Sydney Morning Herald ribs Rod Drury over Netflix
Drury responds to cracks about him being "Netflix leading pirate".
Drury responds to cracks about him being "Netflix leading pirate".
The Sydney Morning Herald has labelled Rod Drury "Netflix's most prominent pirate".
The latest instalment of the Fairfax paper's "CBD" column notes (as NBR did last week) that the Xero boss has made a couple of social media comments on Netflix's crackdown against unblockers (low-cost services that let New Zealanders, and others, access the usually geo-blocked Netflix US and other offshore services that typically boast a lot more content that local streaming video-on-demand efforts).

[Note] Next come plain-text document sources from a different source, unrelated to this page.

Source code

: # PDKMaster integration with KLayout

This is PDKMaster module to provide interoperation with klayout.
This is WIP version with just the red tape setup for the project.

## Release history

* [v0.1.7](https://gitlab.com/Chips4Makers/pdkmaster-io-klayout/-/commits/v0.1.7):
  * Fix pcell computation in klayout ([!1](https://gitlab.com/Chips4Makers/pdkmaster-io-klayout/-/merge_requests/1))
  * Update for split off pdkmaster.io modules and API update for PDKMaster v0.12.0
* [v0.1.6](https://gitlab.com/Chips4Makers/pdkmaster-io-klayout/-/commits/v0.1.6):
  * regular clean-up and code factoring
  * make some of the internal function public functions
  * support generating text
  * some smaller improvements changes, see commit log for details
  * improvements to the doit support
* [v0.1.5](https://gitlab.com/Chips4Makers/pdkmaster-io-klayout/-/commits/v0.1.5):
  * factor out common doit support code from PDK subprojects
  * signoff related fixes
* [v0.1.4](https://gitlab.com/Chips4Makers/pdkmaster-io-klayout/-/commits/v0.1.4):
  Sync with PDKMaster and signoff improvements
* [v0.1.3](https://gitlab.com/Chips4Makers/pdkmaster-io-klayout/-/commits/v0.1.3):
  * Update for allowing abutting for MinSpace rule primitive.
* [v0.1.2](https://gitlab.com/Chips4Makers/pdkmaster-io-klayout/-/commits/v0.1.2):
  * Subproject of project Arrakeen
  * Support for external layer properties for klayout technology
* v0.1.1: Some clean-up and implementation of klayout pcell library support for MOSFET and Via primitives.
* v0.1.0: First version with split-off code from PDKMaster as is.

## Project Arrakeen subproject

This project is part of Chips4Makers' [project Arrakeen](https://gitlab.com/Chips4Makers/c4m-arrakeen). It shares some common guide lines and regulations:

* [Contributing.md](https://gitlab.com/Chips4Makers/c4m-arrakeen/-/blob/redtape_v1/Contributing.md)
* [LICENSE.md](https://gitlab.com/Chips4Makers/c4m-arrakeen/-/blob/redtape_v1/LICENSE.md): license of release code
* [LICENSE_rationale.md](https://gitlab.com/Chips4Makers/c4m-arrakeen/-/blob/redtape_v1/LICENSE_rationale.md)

Mr Drury has made three tweets on the issue:
He also re-tweeted the NBR special feature audio above, in which Consumer's resident tech expert, Hadyn Green, predicts Netflix crackdown won't last a month.
It's fair to say Rod's sentiment is widely shared. And it's a moot point whether using an unblocking service is piracy.*
And it won't do his company's brand any harm any harm that he's advocating for globalisation and taking advantage of new technology to expand paying audiences over protection of old-world regional distribution monopolies.
Nevertheless, CBD asks "Is he toeing the line and submitting himself to the inferior offerings in the land of the long white cloud?"
And it adds, cheerfully ignoring it has already called the Xero boss a pirate, "Of course, CBD does not suggest that the founder and CEO of a company so reliant on intellectual property rights is advocating piracy."
Mr Drury would not comment to the Fairfax paper but told NBR this morning, "I pay for all content consumed but share the frustration where old world business models restrict access to information and global culture to New Zealanders." (And, yes, a visitor from Mars would translate that as "I use Netflix US but I pay for it").
CBD did dig out a New York Times interview with the Xero boss from early last year, in which he says, quite sensibly, that "Tech is globalising everything, so anyone building just a regional strategy isn't thinking big enough."
Netflix has since "gone global" in that it has dramatically expanded its footprint to 190 countries. But the SVOD provider is still offering plans on a country-by-country basis. It says it has long term ambitions to offer global plans, or something close to the same content in every country.
Meanwhile, two weeks into Netflix's self-proclaimed crackdown, there have still been only a smattering of reports of Kiwis (or others offshore) being blocked from Netflix US, and even then unblocking services are quickly finding workarounds.
In February last year, as the New York Times brought Mr Drury's use of an unblocker to Netflix' attention, Netflix corporate comms director Cliff Edwards told the paper, "There's not a lot we can do to track that since VPNs [virtual private networks, used to beat geo-blocks by masking a person's country of origin] by their very nature are set up to be difficult to spot."
Mr Edwards made a similar comment to NBR around the same time, as did Netflix chief technical officer Neil Hunt.
It remains to be seen if Netflix has made some kind of technical breakthrough since, or if it just feels under pressure to posture on the issue as it seeks to negotiate global rights.
* NBR has previously published legal opinions from Baldwins IP specialist Paul Johns, who is of the opinion our pre-internet era Copyright Act (1994) is inconclusive on the matter and needs a test case (unfortunately the Global Mode case -- mismatched from a financial resource point of view — was settled before it made it to court) and Lowndes Jordan partner Rick Shera, who is confident unblockers are legal. Mr Shera equates them to parallel importing in the physical world, which is well established as legal. Using an unblocker does break Netflix' terms & conditions, but ordering an All Blacks jersey from offshore also ran against Adidas' wishes for a period, to use a real-world parallel importing example.